Peraltro, i benefici concreti della “sanatoria” sono innegabili, sia dal punto di vista sociale che economico. Innanzitutto, l’emersione di persone fino a quel momento “invisibili” aumenta la sicurezza pubblica, la fiducia nelle istituzioni e l’accesso ai servizi, migliorando la qualità della vita sia dei beneficiari diretti che dei quartieri in cui essi vivono. Inoltre, la regolarizzazione porta introiti diretti nelle casse dello Stato.
Nel “Rapporto DOMINA”, infatti, si ricorda il bilancio tra i benefici della regolarizzazione e i costi sostenuti per effettuarla. Innanzitutto, le entrate date dal contributo forfettario richiesto per la regolarizzazione (500 euro o 130 euro a seconda della modalità di presentazione) sono pari a 105,5 milioni, a fronte di 75,2 milioni di costi di gestione amministrativa, per un saldo pari a +30,3 milioni.
Inoltre, ogni lavoratore, una volta regolarizzato, porta nelle casse dello Stato anche contributi assistenziali e previdenziali, IRPEF e addizionali locali. Considerando le attuali classi di reddito dei lavoratori per ciascun settore, “DOMINA”, stima le entrate fiscali per i lavoratori domestici (314,2 milioni).
In realtà andrebbe considerato che i redditi di quei settori sono mediamente bassi, per cui molti lavoratori si trovano al di sotto della no tax area (addirittura tutti quelli del comparto agricolo); inoltre andrebbero considerati gli effetti indiretti dovuti alle deduzioni ed al bonus DL 3/2020, per cui il vantaggio netto per lo Stato scende a 276,4 milioni di euro annui.
“Tirando le somme”, prosegue l’analisi di Network della non autosufficienza, “possiamo affermare che la regolarizzazione 2020 abbia rappresentato un primo passo verso l’emersione del lavoro nero in ambito domestico e di cura che, evidentemente, non riguarda solo gli stranieri, ma che non sia ancora sufficiente.

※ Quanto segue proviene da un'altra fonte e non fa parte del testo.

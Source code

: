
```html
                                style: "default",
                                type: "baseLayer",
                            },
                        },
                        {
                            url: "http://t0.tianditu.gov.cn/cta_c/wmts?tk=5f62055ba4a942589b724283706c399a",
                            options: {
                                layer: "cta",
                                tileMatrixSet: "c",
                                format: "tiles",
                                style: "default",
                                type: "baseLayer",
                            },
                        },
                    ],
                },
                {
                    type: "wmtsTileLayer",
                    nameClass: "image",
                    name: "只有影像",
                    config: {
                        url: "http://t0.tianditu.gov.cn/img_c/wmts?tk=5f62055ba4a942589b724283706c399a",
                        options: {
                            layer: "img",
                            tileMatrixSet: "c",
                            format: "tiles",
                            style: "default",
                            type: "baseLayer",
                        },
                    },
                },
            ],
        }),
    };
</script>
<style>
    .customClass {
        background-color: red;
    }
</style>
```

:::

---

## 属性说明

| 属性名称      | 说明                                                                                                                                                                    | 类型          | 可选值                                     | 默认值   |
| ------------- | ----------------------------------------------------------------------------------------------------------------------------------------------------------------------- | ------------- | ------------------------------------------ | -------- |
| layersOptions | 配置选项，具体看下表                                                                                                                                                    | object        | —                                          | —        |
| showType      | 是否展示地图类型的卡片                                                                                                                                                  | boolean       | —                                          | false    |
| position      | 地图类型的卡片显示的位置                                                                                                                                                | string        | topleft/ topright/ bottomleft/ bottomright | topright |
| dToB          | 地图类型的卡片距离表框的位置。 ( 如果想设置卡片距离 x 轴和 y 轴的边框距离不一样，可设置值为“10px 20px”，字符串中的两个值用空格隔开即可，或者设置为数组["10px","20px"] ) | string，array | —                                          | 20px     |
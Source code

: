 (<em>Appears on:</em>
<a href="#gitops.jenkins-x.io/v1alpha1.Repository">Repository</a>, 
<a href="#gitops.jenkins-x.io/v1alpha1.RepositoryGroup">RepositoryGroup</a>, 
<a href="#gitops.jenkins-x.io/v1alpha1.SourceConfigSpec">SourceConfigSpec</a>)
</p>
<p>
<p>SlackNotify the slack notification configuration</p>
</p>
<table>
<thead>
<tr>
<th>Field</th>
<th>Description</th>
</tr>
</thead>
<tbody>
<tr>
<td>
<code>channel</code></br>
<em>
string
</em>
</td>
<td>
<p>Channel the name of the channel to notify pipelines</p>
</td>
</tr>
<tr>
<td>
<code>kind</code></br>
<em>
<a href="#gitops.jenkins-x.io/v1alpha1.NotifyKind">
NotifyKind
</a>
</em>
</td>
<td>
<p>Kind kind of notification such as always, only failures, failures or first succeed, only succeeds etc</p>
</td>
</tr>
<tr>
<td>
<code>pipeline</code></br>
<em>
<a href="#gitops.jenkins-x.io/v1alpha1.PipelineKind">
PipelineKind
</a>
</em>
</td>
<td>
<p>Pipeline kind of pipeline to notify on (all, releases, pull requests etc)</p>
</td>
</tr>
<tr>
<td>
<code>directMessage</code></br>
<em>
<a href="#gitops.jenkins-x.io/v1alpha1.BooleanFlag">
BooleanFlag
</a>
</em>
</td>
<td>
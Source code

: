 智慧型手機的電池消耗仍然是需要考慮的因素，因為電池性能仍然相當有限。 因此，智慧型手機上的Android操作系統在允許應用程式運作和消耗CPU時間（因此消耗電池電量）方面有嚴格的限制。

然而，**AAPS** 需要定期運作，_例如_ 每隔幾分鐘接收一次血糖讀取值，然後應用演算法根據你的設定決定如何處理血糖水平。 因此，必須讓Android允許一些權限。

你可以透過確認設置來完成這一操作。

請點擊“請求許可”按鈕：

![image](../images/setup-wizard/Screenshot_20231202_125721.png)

Secondo le stime fin qui presentate, l’emersione di 177mila lavoratori domestici potrebbe portare il numero di lavoratori regolari sopra quota 1 milione, ovvero appena la metà di tutti i lavoratori domestici e assistenti alla persona effettivamente attivi in Italia”.
Inoltre, le regolarizzazioni precedenti hanno dimostrato che limitare l’accesso ad alcuni settori, come fatto in questo caso, non impedisce la partecipazione anche da parte di chi non è realmente inserito in quel settore, determinando la creazione di contratti ad hoc destinati a durare solo pochi mesi, giusto il tempo di ottenere il Permesso.
“Per favorire una piena emersione”, si sottolinea nella ricerca, “il principio guida dovrebbe essere quello di rendere economicamente più conveniente il lavoro regolare, sia per il lavoratore che per il datore di lavoro, considerando anche i benefici sociali dati dall’emersione”.
Ad esempio, come chiedono da tempo le associazioni delle famiglie datrici di lavoro, occorrono strumenti a sostegno delle famiglie, come la deducibilità delle spese per l’assistenza, in maniera simile a quanto già avviene per le spese mediche.
“Come in molti altri settori”, si auspica infine nel rapporto, “dunque, la pandemia di Covid-19 può rappresentare un punto di svolta per ripensare radicalmente le politiche, affrontando problemi strutturali già presenti prima di essa. Sarebbe un peccato perdere quest’occasione”.